Industrial action is being threatened at a number of universities as cutbacks continue.
Staff at Thames Valley University have warned that they might strike in response to redundancy plans for its faculty of arts.
More than 90 staff have left the institution since last October under a voluntary severance scheme. Now it has earmarked 7.2 full-time equivalent posts for the chop at its Ealing campus, with a further job loss possible at its Reading campus.
The University and College Union has accused Thames Valley of putting its academic reputation on the line, as the latest cuts will mean heavier workloads for remaining staff.
Barry Jones, regional official at the UCU, said the university was "looking to make compulsory redundancies for the sake of a few minimal savings".
Ian Tunbridge, deputy vice-chancellor of Thames Valley, said it had "taken steps to keep ... compulsory redundancies to a minimum".
Meanwhile, UCU members at London Metropolitan University were set to strike on 2 July over plans to axe 550 posts, 226 of them through compulsory redundancy.
The cuts are part of London Met's strategy to cope with its continuing funding crisis. It has been ordered to return £36.5 million overpaid by the Higher Education Funding Council for England after it under-reported the number of its students that had dropped out.

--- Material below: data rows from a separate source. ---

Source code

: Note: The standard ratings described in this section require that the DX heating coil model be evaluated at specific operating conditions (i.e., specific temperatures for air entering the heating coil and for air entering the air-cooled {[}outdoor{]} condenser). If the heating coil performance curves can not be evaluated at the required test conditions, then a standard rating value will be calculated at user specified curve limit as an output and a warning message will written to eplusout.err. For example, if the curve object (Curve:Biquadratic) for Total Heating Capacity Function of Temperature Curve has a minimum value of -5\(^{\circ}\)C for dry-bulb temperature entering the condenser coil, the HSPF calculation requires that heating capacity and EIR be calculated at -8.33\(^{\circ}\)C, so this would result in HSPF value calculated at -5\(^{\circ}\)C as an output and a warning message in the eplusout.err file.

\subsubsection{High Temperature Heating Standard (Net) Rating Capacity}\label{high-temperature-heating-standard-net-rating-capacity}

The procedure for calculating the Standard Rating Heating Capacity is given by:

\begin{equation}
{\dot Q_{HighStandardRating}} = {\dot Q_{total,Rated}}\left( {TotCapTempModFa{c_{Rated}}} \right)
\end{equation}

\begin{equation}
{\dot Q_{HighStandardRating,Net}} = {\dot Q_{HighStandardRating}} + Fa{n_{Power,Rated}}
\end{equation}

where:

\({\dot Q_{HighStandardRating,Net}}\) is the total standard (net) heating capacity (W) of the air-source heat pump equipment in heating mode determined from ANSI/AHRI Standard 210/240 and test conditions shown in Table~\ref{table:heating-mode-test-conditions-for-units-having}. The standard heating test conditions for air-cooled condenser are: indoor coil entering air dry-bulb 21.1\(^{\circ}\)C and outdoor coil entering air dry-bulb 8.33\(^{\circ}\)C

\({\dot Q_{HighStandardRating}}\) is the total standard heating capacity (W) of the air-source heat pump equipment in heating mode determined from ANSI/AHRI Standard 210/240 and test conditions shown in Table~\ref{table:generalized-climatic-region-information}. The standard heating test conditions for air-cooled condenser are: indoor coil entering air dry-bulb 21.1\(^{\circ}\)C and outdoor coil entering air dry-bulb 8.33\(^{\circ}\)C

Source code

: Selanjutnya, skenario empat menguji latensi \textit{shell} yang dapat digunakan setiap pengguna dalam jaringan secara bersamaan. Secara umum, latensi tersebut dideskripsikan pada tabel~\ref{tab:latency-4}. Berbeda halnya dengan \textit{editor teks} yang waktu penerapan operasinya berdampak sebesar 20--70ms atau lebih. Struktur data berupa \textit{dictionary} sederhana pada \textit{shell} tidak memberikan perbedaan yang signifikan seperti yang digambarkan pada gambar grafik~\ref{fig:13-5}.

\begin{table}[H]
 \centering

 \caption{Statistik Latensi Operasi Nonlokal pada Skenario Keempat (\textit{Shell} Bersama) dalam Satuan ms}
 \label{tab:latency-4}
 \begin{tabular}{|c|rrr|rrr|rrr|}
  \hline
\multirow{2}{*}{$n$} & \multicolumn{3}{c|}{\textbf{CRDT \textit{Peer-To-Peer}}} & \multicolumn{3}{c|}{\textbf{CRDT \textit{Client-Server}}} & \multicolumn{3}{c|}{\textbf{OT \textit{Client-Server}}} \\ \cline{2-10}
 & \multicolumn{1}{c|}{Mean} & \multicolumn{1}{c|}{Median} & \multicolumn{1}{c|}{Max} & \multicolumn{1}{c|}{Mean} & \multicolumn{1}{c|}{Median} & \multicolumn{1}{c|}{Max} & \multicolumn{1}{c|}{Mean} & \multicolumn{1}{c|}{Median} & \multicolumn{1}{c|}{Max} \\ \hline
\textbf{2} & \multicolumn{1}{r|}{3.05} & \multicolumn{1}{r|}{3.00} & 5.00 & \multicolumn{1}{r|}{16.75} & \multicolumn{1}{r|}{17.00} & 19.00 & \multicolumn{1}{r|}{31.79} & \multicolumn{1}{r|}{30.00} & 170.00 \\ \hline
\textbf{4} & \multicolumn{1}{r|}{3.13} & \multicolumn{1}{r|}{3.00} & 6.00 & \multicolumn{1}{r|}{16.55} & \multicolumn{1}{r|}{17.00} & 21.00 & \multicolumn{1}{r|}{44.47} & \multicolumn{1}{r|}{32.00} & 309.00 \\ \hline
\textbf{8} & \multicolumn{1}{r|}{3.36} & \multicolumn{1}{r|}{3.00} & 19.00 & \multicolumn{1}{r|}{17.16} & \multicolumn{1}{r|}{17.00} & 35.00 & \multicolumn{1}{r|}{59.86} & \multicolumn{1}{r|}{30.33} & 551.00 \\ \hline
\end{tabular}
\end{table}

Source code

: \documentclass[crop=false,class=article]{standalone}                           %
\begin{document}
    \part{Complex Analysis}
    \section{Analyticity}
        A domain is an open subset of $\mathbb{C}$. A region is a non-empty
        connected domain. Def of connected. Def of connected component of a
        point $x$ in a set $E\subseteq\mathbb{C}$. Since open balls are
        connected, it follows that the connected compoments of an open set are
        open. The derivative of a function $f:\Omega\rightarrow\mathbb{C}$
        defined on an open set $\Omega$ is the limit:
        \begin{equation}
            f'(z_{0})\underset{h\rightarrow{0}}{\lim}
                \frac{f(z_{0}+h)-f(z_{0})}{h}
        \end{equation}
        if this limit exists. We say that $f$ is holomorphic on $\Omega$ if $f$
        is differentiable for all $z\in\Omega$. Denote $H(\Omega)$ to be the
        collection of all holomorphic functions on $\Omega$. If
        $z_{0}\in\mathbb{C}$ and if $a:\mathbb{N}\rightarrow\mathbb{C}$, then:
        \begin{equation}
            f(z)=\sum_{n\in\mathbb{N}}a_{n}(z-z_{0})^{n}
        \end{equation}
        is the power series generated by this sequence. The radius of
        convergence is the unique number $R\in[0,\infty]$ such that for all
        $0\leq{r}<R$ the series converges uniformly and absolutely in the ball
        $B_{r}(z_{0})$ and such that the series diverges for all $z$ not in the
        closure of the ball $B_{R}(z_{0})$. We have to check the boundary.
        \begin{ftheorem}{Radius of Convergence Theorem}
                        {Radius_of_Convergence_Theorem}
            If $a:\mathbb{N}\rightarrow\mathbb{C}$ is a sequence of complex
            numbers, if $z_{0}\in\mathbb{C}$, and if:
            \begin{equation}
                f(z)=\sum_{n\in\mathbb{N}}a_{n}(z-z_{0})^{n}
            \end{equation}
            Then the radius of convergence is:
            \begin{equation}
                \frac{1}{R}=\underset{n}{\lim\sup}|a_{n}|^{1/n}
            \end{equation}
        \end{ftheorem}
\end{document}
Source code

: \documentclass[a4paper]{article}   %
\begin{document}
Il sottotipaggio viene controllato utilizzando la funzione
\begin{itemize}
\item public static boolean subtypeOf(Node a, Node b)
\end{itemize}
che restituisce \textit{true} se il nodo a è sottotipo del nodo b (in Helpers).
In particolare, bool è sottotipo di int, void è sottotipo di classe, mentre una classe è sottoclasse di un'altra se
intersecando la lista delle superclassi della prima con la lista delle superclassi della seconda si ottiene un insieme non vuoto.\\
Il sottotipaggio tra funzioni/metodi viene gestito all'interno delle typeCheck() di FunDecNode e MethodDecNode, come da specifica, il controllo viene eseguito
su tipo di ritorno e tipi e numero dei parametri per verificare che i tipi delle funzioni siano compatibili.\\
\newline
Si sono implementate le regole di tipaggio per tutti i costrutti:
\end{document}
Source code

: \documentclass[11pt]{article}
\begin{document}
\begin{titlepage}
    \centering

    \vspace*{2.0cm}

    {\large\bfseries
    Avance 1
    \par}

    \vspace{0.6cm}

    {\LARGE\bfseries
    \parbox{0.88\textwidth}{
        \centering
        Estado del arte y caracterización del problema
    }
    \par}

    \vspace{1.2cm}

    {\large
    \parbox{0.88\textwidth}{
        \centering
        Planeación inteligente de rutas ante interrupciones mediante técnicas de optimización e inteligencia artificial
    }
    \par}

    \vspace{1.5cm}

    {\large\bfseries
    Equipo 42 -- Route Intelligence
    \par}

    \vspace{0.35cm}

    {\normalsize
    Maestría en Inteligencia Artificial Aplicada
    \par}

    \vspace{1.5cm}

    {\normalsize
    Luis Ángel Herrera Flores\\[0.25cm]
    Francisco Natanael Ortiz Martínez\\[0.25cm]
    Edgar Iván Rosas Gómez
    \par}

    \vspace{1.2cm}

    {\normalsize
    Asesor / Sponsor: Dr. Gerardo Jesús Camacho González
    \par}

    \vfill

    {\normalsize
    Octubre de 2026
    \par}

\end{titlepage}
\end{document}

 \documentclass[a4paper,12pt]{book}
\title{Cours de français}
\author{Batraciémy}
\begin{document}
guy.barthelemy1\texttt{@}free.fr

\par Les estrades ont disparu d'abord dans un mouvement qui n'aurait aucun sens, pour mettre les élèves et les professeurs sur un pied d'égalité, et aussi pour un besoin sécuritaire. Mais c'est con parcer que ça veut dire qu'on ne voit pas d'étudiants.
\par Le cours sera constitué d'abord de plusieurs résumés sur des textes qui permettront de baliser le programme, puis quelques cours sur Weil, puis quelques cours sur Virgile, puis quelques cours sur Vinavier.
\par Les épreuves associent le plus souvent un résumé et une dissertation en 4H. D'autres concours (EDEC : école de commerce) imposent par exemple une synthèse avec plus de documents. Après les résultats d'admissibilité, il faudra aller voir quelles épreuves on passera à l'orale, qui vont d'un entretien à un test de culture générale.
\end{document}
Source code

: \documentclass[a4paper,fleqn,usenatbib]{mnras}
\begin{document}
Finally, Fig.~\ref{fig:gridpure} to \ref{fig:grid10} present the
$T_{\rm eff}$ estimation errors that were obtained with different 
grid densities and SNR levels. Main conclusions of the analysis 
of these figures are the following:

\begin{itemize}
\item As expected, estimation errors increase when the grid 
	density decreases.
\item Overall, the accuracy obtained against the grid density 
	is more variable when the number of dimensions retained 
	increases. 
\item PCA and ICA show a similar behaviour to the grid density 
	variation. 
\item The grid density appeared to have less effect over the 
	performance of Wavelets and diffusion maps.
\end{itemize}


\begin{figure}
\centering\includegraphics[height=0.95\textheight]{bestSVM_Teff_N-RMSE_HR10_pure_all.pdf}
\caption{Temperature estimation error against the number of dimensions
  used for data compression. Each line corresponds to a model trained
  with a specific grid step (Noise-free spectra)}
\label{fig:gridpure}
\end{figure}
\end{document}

The industrial action would mean the cancellation of classes for the second time in two months - a similar action was taken in May. The union wants assurances that staff who were rejected for voluntary redundancy will not be forced to go.
The UCU has also warned the University of Westminster that it could face industrial action after negotiations on back pay that followed the implementation of the national framework agreement broke down. Westminster has said it cannot afford to backdate the pay.
Finally, the University of Sheffield has offered all 6,000 staff voluntary redundancy in a bid to save £2.5 million a year. Keith Burnett, the vice-chancellor, said: "Our approach is one of prudence in the face of significant financial challenges."
UPDATE - 2 July
Union members due to strike at London Metropolitan University on 2 July over job cuts, have called the action off. The industrial action was cancelled after the university said it had not received legal notification of the action from Unison. The University and College Union has called off its own strike in solidarity with Unison. Vicky Easton, head of local government in Unison’s Greater London Region, said: “The employer is insisting that they were not notified of the strike. We have done our best to ensure that we have complied with the legal procedure, but we cannot be certain our members will not be victimised, so have had to cancel.”